She passed through the greenhouse and into a dark corridor filled with shelves lined with books. The spines were old and dusty, and etched with runes that even with a semiotic symbiote she couldn't decipher. The harsh, jagged, mind-twisting sigils shifted and changed as she looked over them. Her eyes itched; she looked away.
The hallway opened onto a kitchen. There was a dark, humanoid shape standing over the stove and stirring a pot. She didn't look at it. She knew from experience that the minute she did the illusion of its form would begin to melt away, revealing something that shifted progressively worse and worse and worse and that would, by virtue of her very attention, begin to notice her. So she pointedly didn't look at it. She was safe so long as she didn't draw attention to herself.
Well, some measure of safe.
Well, not really.
But safe was boring. If she'd wanted safe, she'd have stayed at home.
There was a tear in the wall of the kitchen, a five foot high, jagged break in the skein of unreality. She took a moment to peer through it, glancing over what looked like a wide city boulevard. There were people, ursulanoids and non-ursulanoids alike, wandering about in what looked like rather formal wear. Behind them, glittering towers of steel and stone and crystal thrust upward into a cerulean sky. Voidships of various designs scythed through the air: some with solar sails, others propelled by aether drives or spacial manafolds or bound elementals or some other example of the varied and at least a little ingenious solutions the primitive species had come up with to navigate the great dark between worlds. Gold star.

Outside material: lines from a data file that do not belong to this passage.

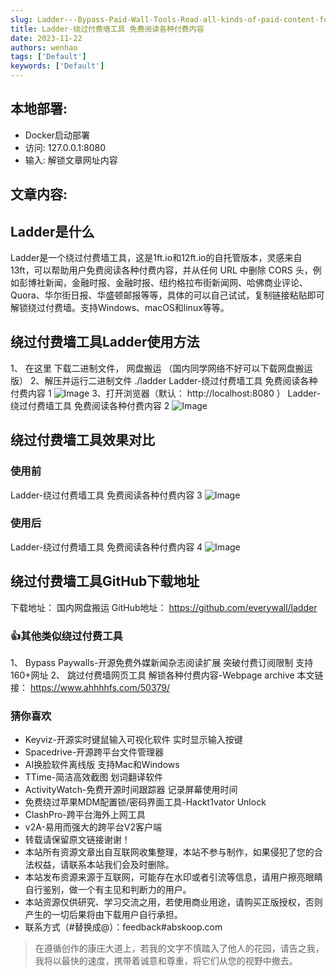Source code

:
 ```yaml
---
slug: Ladder---Bypass-Paid-Wall-Tools-Read-all-kinds-of-paid-content-for-free
title: Ladder-绕过付费墙工具 免费阅读各种付费内容 
date: 2023-11-22
authors: wenhao
tags: ['Default']
keywords: ['Default']
---
```

## 本地部署:

<!-- truncate -->

- Docker启动部署
- 访问: 127.0.0.1:8080
- 输入: 解锁文章网址内容
## 文章内容:

<!-- truncate -->

## Ladder是什么

<!-- truncate -->

Ladder是一个绕过付费墙工具，这是1ft.io和12ft.io的自托管版本，灵感来自13ft，可以帮助用户免费阅读各种付费内容，并从任何 URL 中删除 CORS 头，例如彭博社新闻，金融时报、金融时报、纽约格拉布街新闻网、哈佛商业评论、Quora、华尔街日报、华盛顿邮报等等，具体的可以自己试试，复制链接粘贴即可解锁绕过付费墙。支持Windows、macOS和linux等等。 
## 绕过付费墙工具Ladder使用方法

<!-- truncate -->

1、 在这里 下载二进制文件， 网盘搬运 （国内同学网络不好可以下载网盘搬运版） 
2、解压并运行二进制文件 ./ladder 
Ladder-绕过付费墙工具 免费阅读各种付费内容 1 
![Image]()
3、打开浏览器（默认： http://localhost:8080 ） 
Ladder-绕过付费墙工具 免费阅读各种付费内容 2 
![Image]()
## 绕过付费墙工具效果对比

<!-- truncate -->

### 使用前

Ladder-绕过付费墙工具 免费阅读各种付费内容 3 
![Image]()
### 使用后

Ladder-绕过付费墙工具 免费阅读各种付费内容 4 
![Image]()
## 绕过付费墙工具GitHub下载地址

<!-- truncate -->

下载地址： 国内网盘搬运 
GitHub地址： https://github.com/everywall/ladder 
### 👍其他类似绕过付费工具

1、 Bypass Paywalls-开源免费外媒新闻杂志阅读扩展 突破付费订阅限制 支持160+网址 
2、 跳过付费墙网页工具 解锁各种付费内容-Webpage archive 
本文链接： https://www.ahhhhfs.com/50379/ 
### 猜你喜欢

- Keyviz-开源实时键鼠输入可视化软件 实时显示输入按键
- Spacedrive-开源跨平台文件管理器
- AI换脸软件离线版 支持Mac和Windows
- TTime-简洁高效截图 划词翻译软件
- ActivityWatch-免费开源时间跟踪器 记录屏幕使用时间
- 免费绕过苹果MDM配置锁/密码界面工具-Hackt1vator Unlock
- ClashPro-跨平台海外上网工具
- v2A-易用而强大的跨平台V2客户端
- 转载请保留原文链接谢谢！
- 本站所有资源文章出自互联网收集整理，本站不参与制作，如果侵犯了您的合法权益，请联系本站我们会及时删除。
- 本站发布资源来源于互联网，可能存在水印或者引流等信息，请用户擦亮眼睛自行鉴别，做一个有主见和判断力的用户。
- 本站资源仅供研究、学习交流之用，若使用商业用途，请购买正版授权，否则产生的一切后果将由下载用户自行承担。
- 联系方式（#替换成@）：feedback#abskoop.com



 > 在遵循创作的康庄大道上，若我的文字不慎踏入了他人的花园，请告之我，我将以最快的速度，携带着诚意和尊重，将它们从您的视野中撤去。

She brought out her pocket watch and clicked open the brassy casing, peering at the shifting dials and symbols on its three faces. It was always difficult to be entirely sure how long one had been in the Beneath, even when within an ontological field using multiple different principles to measure the passage of time. Her own, usually quite accurate, body clock estimated twelve minutes; the upper right face, which measured the steady rate of mana dissipation from a temporal crystal, said seventeen; the upper left, which relied on purely mechanical wound clockwork, said it had only been four seconds; and the last, which tried to measure the background frequency of the universes' ley field, was just spinning back and forth wildly.
Probably longer than four seconds, somewhere less than seventeen minutes. She exhaled, and her breath came out as a puff of white crystals. Cold, but not totally frigid, she still had some time.
She moved on, leaving the kitchen through a pantry that opened into a dark forest. Brass barked trees glinted beneath a gloomy canopy of purple leaves, and long pale grass swayed and coiled in an unseen wind. Terrible, impossible shapes moved between the trunks, and little girl cried on a wooden bench. Mishka ignored her. That was not a little girl, and there was no park bench. The only real things were the un-shapes in the trees.
She reached another tear and peered out into it. It showed a star-scape, rolling above the dark and crumbling ruins of a forgotten people. Above asteroids hung, framed by nebulae and constellations and slowly tumbling on their axis' from momentum imparted by some ancient collision. A dead city on an asteroid. That was reasonably interesting, and the architecture didn't immediately jump out to her, but she didn't think she was really in the mood for rummaging through ruins by her lonesome until it was time to move on. She wanted something new, something interesting, something fun.
She moved to leave the tear, before she caught something in the corner of her eye – a flicker of light in the dead world. She peered at the source. It was something nestled within in the lee of a large pile of blackened rubble, it glinted in the darkness.
It was a long way away, but distinct in the gloom – wood and glass and a bit of metal…
A research base? Now, that was a bit more interesting. She loved watching primitives trying to figure out the universe around them – it was always so adorable.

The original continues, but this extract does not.